Joshua beamed. ‘Oh yes, sir. I really think so.’

‘And you know, the exciting thing is, this could be a kind of guinea-pig project for a whole range of programmes,’ said the headmaster, thinking aloud. ‘Bringing children of disadvantaged or minority backgrounds into contact with kids who might have something to offer them. And there could be an exchange, vice versa. Kids teaching kids basketball, football et cetera. We could get funding.’ At the magic word funding, the headmaster’s sunken eyes began to disappear beneath agitated lids.

‘Shit, man,’ said Millat, shaking his head in disbelief. ‘I need a fag.’

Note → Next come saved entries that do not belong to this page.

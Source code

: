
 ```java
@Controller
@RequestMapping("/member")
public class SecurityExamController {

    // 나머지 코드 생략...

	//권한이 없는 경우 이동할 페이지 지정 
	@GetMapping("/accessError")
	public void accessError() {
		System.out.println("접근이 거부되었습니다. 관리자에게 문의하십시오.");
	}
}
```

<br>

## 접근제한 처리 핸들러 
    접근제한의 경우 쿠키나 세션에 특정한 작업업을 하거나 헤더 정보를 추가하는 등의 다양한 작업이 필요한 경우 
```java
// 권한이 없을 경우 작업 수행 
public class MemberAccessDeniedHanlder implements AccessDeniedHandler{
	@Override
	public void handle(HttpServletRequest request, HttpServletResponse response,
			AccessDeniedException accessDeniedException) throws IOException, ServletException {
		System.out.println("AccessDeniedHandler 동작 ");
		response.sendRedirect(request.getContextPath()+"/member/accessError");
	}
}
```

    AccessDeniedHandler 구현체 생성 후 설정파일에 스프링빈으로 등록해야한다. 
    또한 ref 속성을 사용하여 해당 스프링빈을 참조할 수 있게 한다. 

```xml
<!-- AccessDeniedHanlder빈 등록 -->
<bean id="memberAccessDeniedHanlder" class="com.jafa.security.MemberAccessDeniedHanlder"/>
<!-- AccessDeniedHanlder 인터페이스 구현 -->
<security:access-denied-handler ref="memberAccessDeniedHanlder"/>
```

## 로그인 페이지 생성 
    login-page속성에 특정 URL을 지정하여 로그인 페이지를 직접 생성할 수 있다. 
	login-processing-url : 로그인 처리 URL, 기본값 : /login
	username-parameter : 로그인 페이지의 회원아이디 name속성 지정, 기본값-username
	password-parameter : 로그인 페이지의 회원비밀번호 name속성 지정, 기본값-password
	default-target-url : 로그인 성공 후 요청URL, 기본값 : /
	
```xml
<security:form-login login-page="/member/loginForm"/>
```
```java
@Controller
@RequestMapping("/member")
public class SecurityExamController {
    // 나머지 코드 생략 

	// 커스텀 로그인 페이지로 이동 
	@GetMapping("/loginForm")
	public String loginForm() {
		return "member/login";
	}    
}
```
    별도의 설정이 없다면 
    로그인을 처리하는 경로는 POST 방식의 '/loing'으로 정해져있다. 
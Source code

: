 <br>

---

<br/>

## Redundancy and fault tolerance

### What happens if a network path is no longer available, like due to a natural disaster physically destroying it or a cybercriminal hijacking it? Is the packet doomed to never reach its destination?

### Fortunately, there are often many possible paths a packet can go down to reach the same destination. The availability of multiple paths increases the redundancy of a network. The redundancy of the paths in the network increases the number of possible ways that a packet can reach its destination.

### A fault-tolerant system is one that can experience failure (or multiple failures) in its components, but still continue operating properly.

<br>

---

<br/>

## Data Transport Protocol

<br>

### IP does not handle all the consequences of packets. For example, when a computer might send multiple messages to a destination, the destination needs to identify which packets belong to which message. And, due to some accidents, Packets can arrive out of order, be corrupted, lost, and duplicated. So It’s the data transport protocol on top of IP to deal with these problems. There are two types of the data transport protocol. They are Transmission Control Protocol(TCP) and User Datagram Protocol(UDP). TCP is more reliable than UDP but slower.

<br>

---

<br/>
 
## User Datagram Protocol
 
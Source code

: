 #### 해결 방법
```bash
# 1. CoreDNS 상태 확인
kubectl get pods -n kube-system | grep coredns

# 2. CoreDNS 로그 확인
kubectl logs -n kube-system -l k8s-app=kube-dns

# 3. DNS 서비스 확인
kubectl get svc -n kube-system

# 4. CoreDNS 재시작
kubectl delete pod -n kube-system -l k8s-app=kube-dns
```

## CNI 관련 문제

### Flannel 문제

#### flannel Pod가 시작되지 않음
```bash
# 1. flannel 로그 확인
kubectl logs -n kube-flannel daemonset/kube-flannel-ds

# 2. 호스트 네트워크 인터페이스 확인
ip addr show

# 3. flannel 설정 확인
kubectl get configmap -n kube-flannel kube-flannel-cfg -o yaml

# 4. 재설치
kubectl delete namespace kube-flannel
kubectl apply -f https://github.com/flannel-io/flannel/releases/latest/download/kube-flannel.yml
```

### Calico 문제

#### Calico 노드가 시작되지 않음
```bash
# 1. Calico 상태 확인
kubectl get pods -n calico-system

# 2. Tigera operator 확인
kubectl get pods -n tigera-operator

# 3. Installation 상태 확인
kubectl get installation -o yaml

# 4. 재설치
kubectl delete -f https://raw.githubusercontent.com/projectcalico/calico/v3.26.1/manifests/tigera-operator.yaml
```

‘Halves,’ said Irie, following him out.

‘See you guys on Tuesday!’ said Joshua.

12 Canines: The Ripping Teeth

If it is not too far-fetched a comparison, the sexual and cultural revolution we have experienced these past two decades is not a million miles away from the horticultural revolution that has taken place in our herbaceous borders and sunken beds. Where once we were satisfied with our biennials, poorly coloured flowers thrusting weakly out of the earth and blooming a few times a year (if we were lucky), now we are demanding both variety and continuity in our flowers, the passionate colours of exotic blooms 365 days a year. Where once gardeners swore by the reliability of the self-pollinating plant in which pollen is transferred from the stamen to the stigma of the same flower (autogamy), now we are more adventurous, positively singing the praises of cross-pollination where pollen is transferred from one flower to another on the same plant (geitonogamy), or to a flower of another plant of the same species (xenogamy). The birds and the bees, the thick haze of pollen – these are all to be encouraged! Yes, self-pollination is the simpler and more certain of the two fertilization processes, especially for many species that colonize by copiously repeating the same parental strain. But a species cloning such uniform offspring runs the risk of having its entire population wiped out by a single evolutionary event. In the garden, as in the social and political arena, change should be the only constant. Our parents and our parents’ petunias have learnt this lesson the hard way. The March of History is unsentimental, tramping over a generation and its annuals with ruthless determination.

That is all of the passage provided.